I am looking for any information available regarding calculating thrust production in Main and Tail rotor systems. I am sure that I am going to be deluged with a bunch of rubber room formulas and nutty theories so I am looking for fairly easy to understand information. I would appreciate any input that anyone has that would send me in the right direction.
I looked at another post from a while back and noted some of the thrust calculators, but it didn't seem to fit my quest.

I am interested in finding out the blade size (length, width and chord), speed and angle of attack to produce a certain amount of thrust. I am also considering what the affects of having a dual concentric rotor (one atop another rotating in opposite directions) How would you calculate that?

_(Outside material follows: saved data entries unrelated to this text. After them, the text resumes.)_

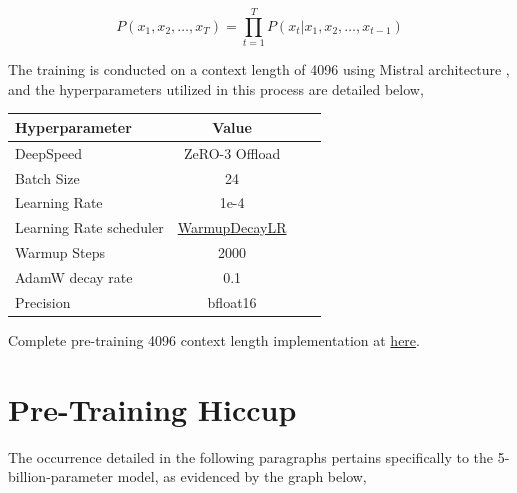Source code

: \documentclass[preprint]{article}
\begin{document}
\[
  P(x_1, x_2, \ldots, x_T) = \prod_{t=1}^{T} P(x_t | x_1, x_2, \ldots, x_{t-1})
\]



The training is conducted on a context length of 4096 using Mistral architecture \cite{jiang2023mistral}, and the hyperparameters utilized in this process are detailed below,

\begin{table}[h]
  \centering
  \begin{tabular}{lccl}
    \hline
    \textbf{Hyperparameter} & \textbf{Value}                                                                                 \\
    \hline
    DeepSpeed               & ZeRO-3 Offload                                                                                 \\
    Batch Size              & 24                                                                                             \\
    Learning Rate           & 1e-4                                                                                           \\
    Learning Rate scheduler & \href{https://deepspeed.readthedocs.io/en/latest/schedulers.html#warmupdecaylr}{WarmupDecayLR} \\
    Warmup Steps            & 2000                                                                                           \\
    AdamW decay rate        & 0.1                                                                                            \\
    Precision               & bfloat16                                                                                       \\
    \hline
  \end{tabular}
\end{table}

Complete pre-training 4096 context length implementation at \href{https://github.com/mesolitica/malaya/wiki/MaLLaM-%F0%9F%8C%99-Malaysia-Large-Language-Model#training-scripts-and-sessions}{here}.

\section{Pre-Training Hiccup}

The occurrence detailed in the following paragraphs pertains specifically to the 5-billion-parameter model, as evidenced by the graph below,
\end{document}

Obviously there will be turbulance concerns between the two systems, but I just want to calculate that actual thrust that is produced.

Again, I am looking forward to reading your responses!

Thanks,
Stephen

Hi Stephen, Sorry I don't have the knowledge to answer your question.

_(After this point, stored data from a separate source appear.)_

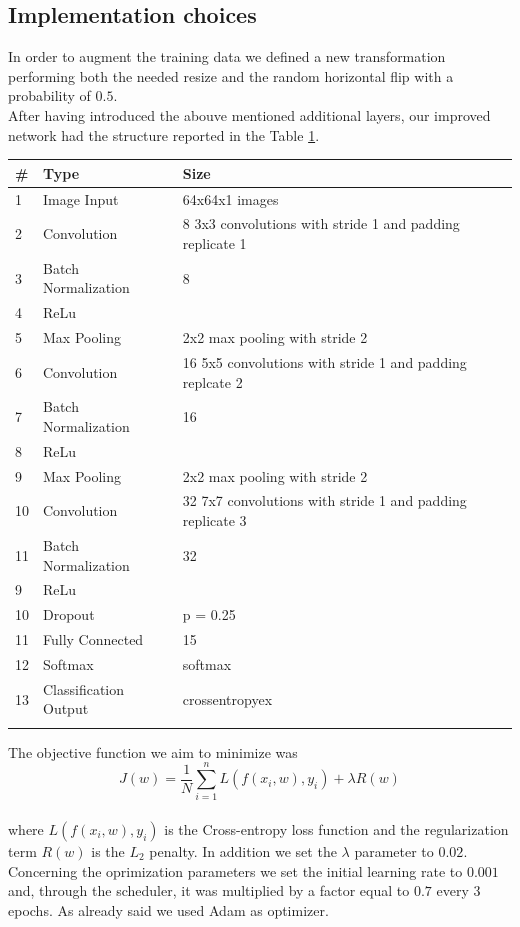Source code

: \documentclass[12pt, a4paper]{report}
\begin{document}
\subsection*{Implementation choices}
In order to augment the training data we defined a new transformation performing both the needed resize and the random horizontal flip with a probability of $0.5$.\\
After having introduced the abouve mentioned additional layers, our improved network had the structure reported in the Table \ref{tab:final}.

\begin{table}[h!]
	\centering
	\begin{tabular}{lll}
		\# & Type & Size \\
		\midrule
		1 & Image Input & 64x64x1 images \\
		2 & Convolution & 8 3x3 convolutions with stride 1 and padding replicate 1 \\
		3 & Batch Normalization & 8 \\
		4 & ReLu & \\
		5 & Max Pooling & 2x2 max pooling with stride 2 \\
		6 & Convolution & 16 5x5 convolutions with stride 1 and padding replcate 2 \\
		7 & Batch Normalization & 16 \\
		8 & ReLu & \\
		9 & Max Pooling & 2x2 max pooling with stride 2 \\
		10 & Convolution & 32 7x7 convolutions with stride 1 and padding replicate 3 \\
		11 & Batch Normalization & 32 \\
		9 & ReLu & \\
		10 & Dropout & p = 0.25 \\
		11 & Fully Connected & 15 \\
		12 & Softmax & softmax \\
		13 & Classification Output & crossentropyex \\
		\bottomrule
		\label{tab:final}
	\end{tabular}
\end{table}

The objective function we aim to minimize was 
$$J(w) = \frac 1 N \sum_{i=1}^n L(f(x_i, w), y_i) + \lambda R(w)$$\\
where $L(f(x_i, w), y_i)$ is the Cross-entropy loss function and the regularization term $R(w)$ is the $L_2$ penalty. In addition we set the $\lambda$ parameter to $0.02$.\\
Concerning the oprimization parameters we set the initial learning rate to $0.001$ and, through the scheduler, it was multiplied by a factor equal to $0.7$ every $3$ epochs. As already said we used Adam as optimizer.\\
\end{document}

I only want to say I really admire all you people do for us in the Coast Guard. Mention to all the people you work with. You all have my admiration and respect.

Stephen, rotor power is usually separated into two components; (1) induced power, the power expended in accelerating air mass downward to create lift and (2) profile drag power, the power expended in dragging the rotor blade airfoils through the air.

Exact calculations are complex, time consuming and difficult but approximations based on momentum theory for induced power and mean values rotor profile power are quite simple.

The slipstream velocity of a hovering rotor, not influenced by ground effect is:

Square root of: weight/(air density x rotor area)

Air density at sea level is .0023 slugs/cubic foot (W/g)

Say the machine weighs 500 lb and rotor disc area is 300 sq. ft.

Then: (500/(.0023 x 300))^ ½ = 26.9 fps

The power expended is:

Slipstream velocity x weight/550 = 26.9 x 500/550 = 24.5 hp


Rotor tip speed depends upon blade loading and blade lift coefficient. For top speeds in the range of 100 mph, necessary blade mean lift coefficient is about 0.5.

In that case, rotor tip speed is approximately equal to:

Vt = 66 x (blade loading)^½

With rotor disc area equal to 300 sq. ft., rotor radius is 9.77 ft. and if the chord was 7 inches with a 2 blade rotor, blade area would be 11.4 ft.²

Vt = 66 x (500/11.4)^ ½ = 437 fps = 427 rpm

The power required to spin the rotor at 427 rpm is very approximately;

Hpo = 7.172 x 10^-9 x tipspeed^3 x blade area

Then:

Hpo = 7.172 x 10^-9 x 437³ x 11.4 = 6.8 HP

Total rotor power = 24.5 + 6.8 = 31.3 HP

Bear in mind, these calculations are based on very simple assumptions and rotor profile drag HP can vary widely with airfoil quality.

The same calculations will also work for tail rotors.

A pair of closely spaced 2-bladed coaxial rotors will be comperable to one 4-bladed single rotor, if the details are identical.

The coaxial's loss due to rotor-rotor interaction will be partially offset by swirl recovery. The tail rotor consumes approximately 10% of the power and the twin-main-rotor configurations can apply this power to lift.

nice job Chuck